RAPPEL : Cyril Laplace est, comme le fut son père Alain, pêcheur-plongeur basé à la Pointe Courte

Alain Laplace, c’est le type qui inspire confiance. Peut-être parce que comme son père, son grand-père, ses oncles, il a arpenté mer et surtout étang pour subsister. Quand il parle lagune, c’est du vécu. A ses côtés, son fils Cyril, petit-métier de l’étang depuis une douzaine d’années, écoute ce père qui a connu le temps où, « au début des années 1970, 600 pêcheurs travaillaient sur l’étang », où, autour de Roquerols, « 30 types pêchaient à l’arseillère ». Mais l’arseillère, c’était pas trop son truc, à Alain, qui préférait plonger les palourdes (1), et caler quelques filets : « Ça faisait vivre son homme, ça, les palourdes, comme les huîtres plates pêchées à la drague : des 5 000 F par jour, en 1977 ! » Tous les jours, il plongeait sur des fonds de 2 à 11
m, de 10 h 30 à 15 h.
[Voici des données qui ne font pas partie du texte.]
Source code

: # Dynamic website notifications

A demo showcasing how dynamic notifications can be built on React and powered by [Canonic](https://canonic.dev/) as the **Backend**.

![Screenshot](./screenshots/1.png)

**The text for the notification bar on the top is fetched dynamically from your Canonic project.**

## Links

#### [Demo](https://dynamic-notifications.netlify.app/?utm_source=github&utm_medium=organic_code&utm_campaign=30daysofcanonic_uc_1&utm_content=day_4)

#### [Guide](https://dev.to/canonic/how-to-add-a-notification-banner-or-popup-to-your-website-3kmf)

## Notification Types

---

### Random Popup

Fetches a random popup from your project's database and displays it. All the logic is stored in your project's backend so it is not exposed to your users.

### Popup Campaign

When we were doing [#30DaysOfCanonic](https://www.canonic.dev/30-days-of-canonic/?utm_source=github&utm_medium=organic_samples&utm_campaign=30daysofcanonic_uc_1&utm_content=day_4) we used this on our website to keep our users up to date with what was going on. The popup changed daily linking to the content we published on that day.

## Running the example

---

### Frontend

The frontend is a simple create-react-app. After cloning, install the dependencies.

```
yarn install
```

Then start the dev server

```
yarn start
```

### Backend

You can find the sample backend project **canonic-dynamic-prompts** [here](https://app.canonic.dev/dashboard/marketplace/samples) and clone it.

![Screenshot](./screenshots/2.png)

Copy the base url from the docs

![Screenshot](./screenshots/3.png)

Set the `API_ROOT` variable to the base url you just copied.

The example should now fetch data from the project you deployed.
En 4 à 5 heures, il sortait 30 kg de palourdes, cinq jours sur sept , vendait « les « super » 75 F ». Et n’a pas tout claqué : « Ma femme est économe et moi, je suis issu d’une famille de pêcheurs, je savais que ça ne durerait pas. » Aussi quand son fils lui a dit un jour que lui aussi, serait pêcheur, Alain n’a pas sauté au plafond. Mais bon, c’était de famille : « On a donc commencé à bosser tous les deux, d’abord au palangre, à la mer. Mais on est revenu sur l’étang. Car à la mer, c’est encore plus dur. On n’y va qu’après les gros « coups de sud »… » Depuis 1997, le fiston, 33 ans, est donc pêcheur-plongeur. Et c’est dur. Même si Cyril Laplace a un avantage de taille. Son père lui a tout transmis : bateau, moteur, PME (permis de mise en exploitation), filets… Qu’importe. Alain se fait « du souci pour lui. Il y a dix fois moins de poisson qu’avant. » Alors certes, il y a bien les palourdes, que Cyril plonge en libre : « Mais il y en a peu et quand il y en a, il n’y a pas les prix… » Quant à commercialiser par d’autres voies que les circuits traditionnels, dont la criée, père et fils ont du mal à y croire : « Quand tu as 20 kg de poisson, tu seras peut-être content de vendre en direct, à bon prix. Mais comment tu fais quand tu en pêches 400 kg ? » Même scepticisme au sujet des Assises de la pêche : « Ces trucs-là, ça ne changera rien, rigolent le père et le fils. Tout le monde sait que c’est totalement politisé. » Et le père, 40 ans de pêche, sans rigoler cette fois : « Pendant ce temps, des chalutiers sont propulsés par des moteurs développant deux fois 900 cv. Avec les 450 cv règlementaires, leur hélice ne tournerait même pas. Et ceux qui enlèvent leurs balises pour chaluter dans les 3 milles ? Et je vais vous dire : c’est pas fini… »

(1) Seule la pêche en apnée, dite « en libre », est autorisée.